[Data for this exercise]

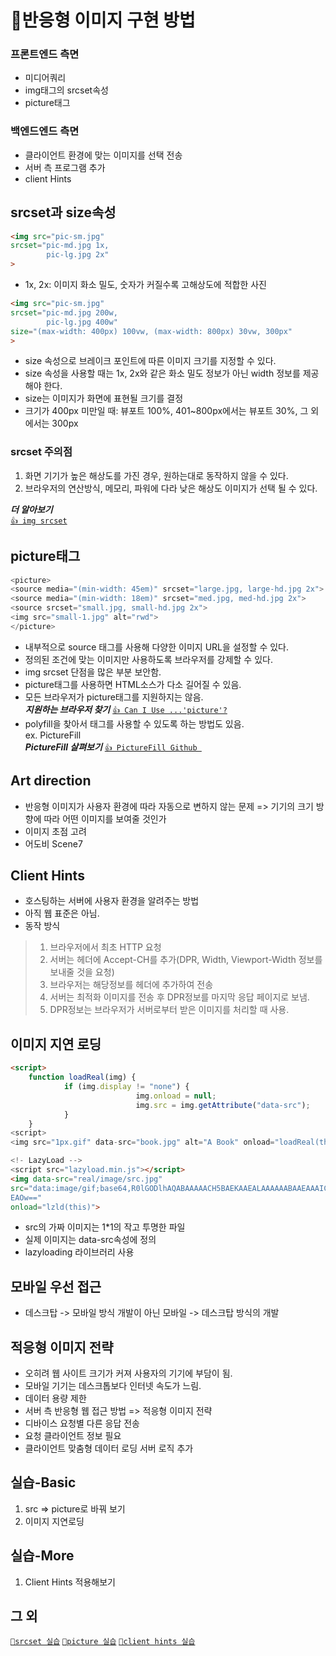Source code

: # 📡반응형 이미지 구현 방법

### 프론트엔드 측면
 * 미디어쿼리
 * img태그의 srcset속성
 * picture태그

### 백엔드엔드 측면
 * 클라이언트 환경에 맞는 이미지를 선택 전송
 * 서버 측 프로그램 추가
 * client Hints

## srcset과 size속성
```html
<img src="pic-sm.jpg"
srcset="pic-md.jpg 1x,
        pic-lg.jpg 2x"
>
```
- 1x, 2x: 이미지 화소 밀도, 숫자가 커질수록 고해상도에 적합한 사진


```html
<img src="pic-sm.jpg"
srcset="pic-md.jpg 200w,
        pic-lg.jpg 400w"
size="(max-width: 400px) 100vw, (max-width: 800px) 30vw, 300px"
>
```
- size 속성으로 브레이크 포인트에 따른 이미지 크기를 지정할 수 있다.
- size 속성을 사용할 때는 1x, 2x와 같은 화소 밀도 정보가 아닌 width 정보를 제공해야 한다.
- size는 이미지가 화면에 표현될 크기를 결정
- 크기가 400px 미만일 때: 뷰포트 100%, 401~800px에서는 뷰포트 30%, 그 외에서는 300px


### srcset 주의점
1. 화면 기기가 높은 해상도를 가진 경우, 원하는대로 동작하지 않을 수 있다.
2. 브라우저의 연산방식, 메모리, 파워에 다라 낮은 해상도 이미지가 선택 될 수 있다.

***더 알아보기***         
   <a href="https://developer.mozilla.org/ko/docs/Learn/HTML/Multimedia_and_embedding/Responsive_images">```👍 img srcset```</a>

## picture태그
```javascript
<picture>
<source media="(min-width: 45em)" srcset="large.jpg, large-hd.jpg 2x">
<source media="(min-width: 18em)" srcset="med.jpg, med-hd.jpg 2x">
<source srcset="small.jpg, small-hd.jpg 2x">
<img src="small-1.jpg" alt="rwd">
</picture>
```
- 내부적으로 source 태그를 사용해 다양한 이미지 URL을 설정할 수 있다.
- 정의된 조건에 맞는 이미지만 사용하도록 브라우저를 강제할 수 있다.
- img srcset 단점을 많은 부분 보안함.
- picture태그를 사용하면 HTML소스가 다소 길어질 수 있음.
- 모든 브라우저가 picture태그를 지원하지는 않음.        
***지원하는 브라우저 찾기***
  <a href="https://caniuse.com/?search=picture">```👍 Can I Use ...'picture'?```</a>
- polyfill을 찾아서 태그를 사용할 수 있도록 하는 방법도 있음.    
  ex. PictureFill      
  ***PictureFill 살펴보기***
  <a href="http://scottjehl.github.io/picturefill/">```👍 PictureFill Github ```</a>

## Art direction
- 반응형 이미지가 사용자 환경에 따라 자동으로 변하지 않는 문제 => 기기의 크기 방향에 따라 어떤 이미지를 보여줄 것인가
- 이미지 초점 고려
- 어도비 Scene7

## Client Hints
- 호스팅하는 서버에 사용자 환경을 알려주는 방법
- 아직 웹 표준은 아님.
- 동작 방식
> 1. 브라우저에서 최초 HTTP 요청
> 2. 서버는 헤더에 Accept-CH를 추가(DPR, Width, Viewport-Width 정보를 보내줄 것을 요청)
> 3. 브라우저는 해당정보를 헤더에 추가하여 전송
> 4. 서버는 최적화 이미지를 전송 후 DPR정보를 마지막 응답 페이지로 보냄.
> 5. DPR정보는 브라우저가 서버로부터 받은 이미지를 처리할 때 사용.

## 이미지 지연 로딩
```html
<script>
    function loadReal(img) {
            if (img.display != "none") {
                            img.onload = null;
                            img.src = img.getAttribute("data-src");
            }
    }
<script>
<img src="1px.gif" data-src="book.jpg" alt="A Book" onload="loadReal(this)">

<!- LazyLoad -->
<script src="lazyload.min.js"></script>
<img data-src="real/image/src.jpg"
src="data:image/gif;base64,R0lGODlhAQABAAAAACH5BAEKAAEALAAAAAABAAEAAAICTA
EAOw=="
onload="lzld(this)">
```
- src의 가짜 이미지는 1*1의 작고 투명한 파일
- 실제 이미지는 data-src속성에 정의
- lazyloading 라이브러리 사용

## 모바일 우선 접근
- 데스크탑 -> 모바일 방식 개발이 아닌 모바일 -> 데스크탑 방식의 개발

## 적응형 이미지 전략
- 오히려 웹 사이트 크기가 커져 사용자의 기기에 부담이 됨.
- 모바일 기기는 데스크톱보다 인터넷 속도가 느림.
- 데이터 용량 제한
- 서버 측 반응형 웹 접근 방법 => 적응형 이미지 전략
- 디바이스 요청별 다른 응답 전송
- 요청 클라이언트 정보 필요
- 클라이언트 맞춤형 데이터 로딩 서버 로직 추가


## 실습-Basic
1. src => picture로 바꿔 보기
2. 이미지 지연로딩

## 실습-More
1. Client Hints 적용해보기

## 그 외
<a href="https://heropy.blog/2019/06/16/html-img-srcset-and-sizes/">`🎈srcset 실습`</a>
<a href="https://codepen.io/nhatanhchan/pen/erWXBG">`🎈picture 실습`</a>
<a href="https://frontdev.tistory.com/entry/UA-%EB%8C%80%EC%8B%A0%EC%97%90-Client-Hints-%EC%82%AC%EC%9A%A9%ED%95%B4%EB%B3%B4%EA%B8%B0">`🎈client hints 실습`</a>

[/Data for this exercise]

Task objective :: Without including any pictures, print each record exactly.

Expected output ::
Source code

: # 📡반응형 이미지 구현 방법

### 프론트엔드 측면
 * 미디어쿼리
 * img태그의 srcset속성
 * picture태그

### 백엔드엔드 측면
 * 클라이언트 환경에 맞는 이미지를 선택 전송
 * 서버 측 프로그램 추가
 * client Hints

## srcset과 size속성
```html
<img src="pic-sm.jpg"
srcset="pic-md.jpg 1x,
        pic-lg.jpg 2x"
>
```
- 1x, 2x: 이미지 화소 밀도, 숫자가 커질수록 고해상도에 적합한 사진


```html
<img src="pic-sm.jpg"
srcset="pic-md.jpg 200w,
        pic-lg.jpg 400w"
size="(max-width: 400px) 100vw, (max-width: 800px) 30vw, 300px"
>
```
- size 속성으로 브레이크 포인트에 따른 이미지 크기를 지정할 수 있다.
- size 속성을 사용할 때는 1x, 2x와 같은 화소 밀도 정보가 아닌 width 정보를 제공해야 한다.
- size는 이미지가 화면에 표현될 크기를 결정
- 크기가 400px 미만일 때: 뷰포트 100%, 401~800px에서는 뷰포트 30%, 그 외에서는 300px


### srcset 주의점
1. 화면 기기가 높은 해상도를 가진 경우, 원하는대로 동작하지 않을 수 있다.
2. 브라우저의 연산방식, 메모리, 파워에 다라 낮은 해상도 이미지가 선택 될 수 있다.

***더 알아보기***         
   <a href="https://developer.mozilla.org/ko/docs/Learn/HTML/Multimedia_and_embedding/Responsive_images">```👍 img srcset```</a>

## picture태그
```javascript
<picture>
<source media="(min-width: 45em)" srcset="large.jpg, large-hd.jpg 2x">
<source media="(min-width: 18em)" srcset="med.jpg, med-hd.jpg 2x">
<source srcset="small.jpg, small-hd.jpg 2x">
<img src="small-1.jpg" alt="rwd">
</picture>
```
- 내부적으로 source 태그를 사용해 다양한 이미지 URL을 설정할 수 있다.
- 정의된 조건에 맞는 이미지만 사용하도록 브라우저를 강제할 수 있다.
- img srcset 단점을 많은 부분 보안함.
- picture태그를 사용하면 HTML소스가 다소 길어질 수 있음.
- 모든 브라우저가 picture태그를 지원하지는 않음.        
***지원하는 브라우저 찾기***
  <a href="https://caniuse.com/?search=picture">```👍 Can I Use ...'picture'?```</a>
- polyfill을 찾아서 태그를 사용할 수 있도록 하는 방법도 있음.    
  ex. PictureFill      
  ***PictureFill 살펴보기***
  <a href="http://scottjehl.github.io/picturefill/">```👍 PictureFill Github ```</a>

## Art direction
- 반응형 이미지가 사용자 환경에 따라 자동으로 변하지 않는 문제 => 기기의 크기 방향에 따라 어떤 이미지를 보여줄 것인가
- 이미지 초점 고려
- 어도비 Scene7

## Client Hints
- 호스팅하는 서버에 사용자 환경을 알려주는 방법
- 아직 웹 표준은 아님.
- 동작 방식
> 1. 브라우저에서 최초 HTTP 요청
> 2. 서버는 헤더에 Accept-CH를 추가(DPR, Width, Viewport-Width 정보를 보내줄 것을 요청)
> 3. 브라우저는 해당정보를 헤더에 추가하여 전송
> 4. 서버는 최적화 이미지를 전송 후 DPR정보를 마지막 응답 페이지로 보냄.
> 5. DPR정보는 브라우저가 서버로부터 받은 이미지를 처리할 때 사용.

## 이미지 지연 로딩
```html
<script>
    function loadReal(img) {
            if (img.display != "none") {
                            img.onload = null;
                            img.src = img.getAttribute("data-src");
            }
    }
<script>
<img src="1px.gif" data-src="book.jpg" alt="A Book" onload="loadReal(this)">

<!- LazyLoad -->
<script src="lazyload.min.js"></script>
<img data-src="real/image/src.jpg"
src="data:image/gif;base64,R0lGODlhAQABAAAAACH5BAEKAAEALAAAAAABAAEAAAICTA
EAOw=="
onload="lzld(this)">
```
- src의 가짜 이미지는 1*1의 작고 투명한 파일
- 실제 이미지는 data-src속성에 정의
- lazyloading 라이브러리 사용

## 모바일 우선 접근
- 데스크탑 -> 모바일 방식 개발이 아닌 모바일 -> 데스크탑 방식의 개발

## 적응형 이미지 전략
- 오히려 웹 사이트 크기가 커져 사용자의 기기에 부담이 됨.
- 모바일 기기는 데스크톱보다 인터넷 속도가 느림.
- 데이터 용량 제한
- 서버 측 반응형 웹 접근 방법 => 적응형 이미지 전략
- 디바이스 요청별 다른 응답 전송
- 요청 클라이언트 정보 필요
- 클라이언트 맞춤형 데이터 로딩 서버 로직 추가


## 실습-Basic
1. src => picture로 바꿔 보기
2. 이미지 지연로딩

## 실습-More
1. Client Hints 적용해보기

## 그 외
<a href="https://heropy.blog/2019/06/16/html-img-srcset-and-sizes/">`🎈srcset 실습`</a>
<a href="https://codepen.io/nhatanhchan/pen/erWXBG">`🎈picture 실습`</a>
<a href="https://frontdev.tistory.com/entry/UA-%EB%8C%80%EC%8B%A0%EC%97%90-Client-Hints-%EC%82%AC%EC%9A%A9%ED%95%B4%EB%B3%B4%EA%B8%B0">`🎈client hints 실습`</a>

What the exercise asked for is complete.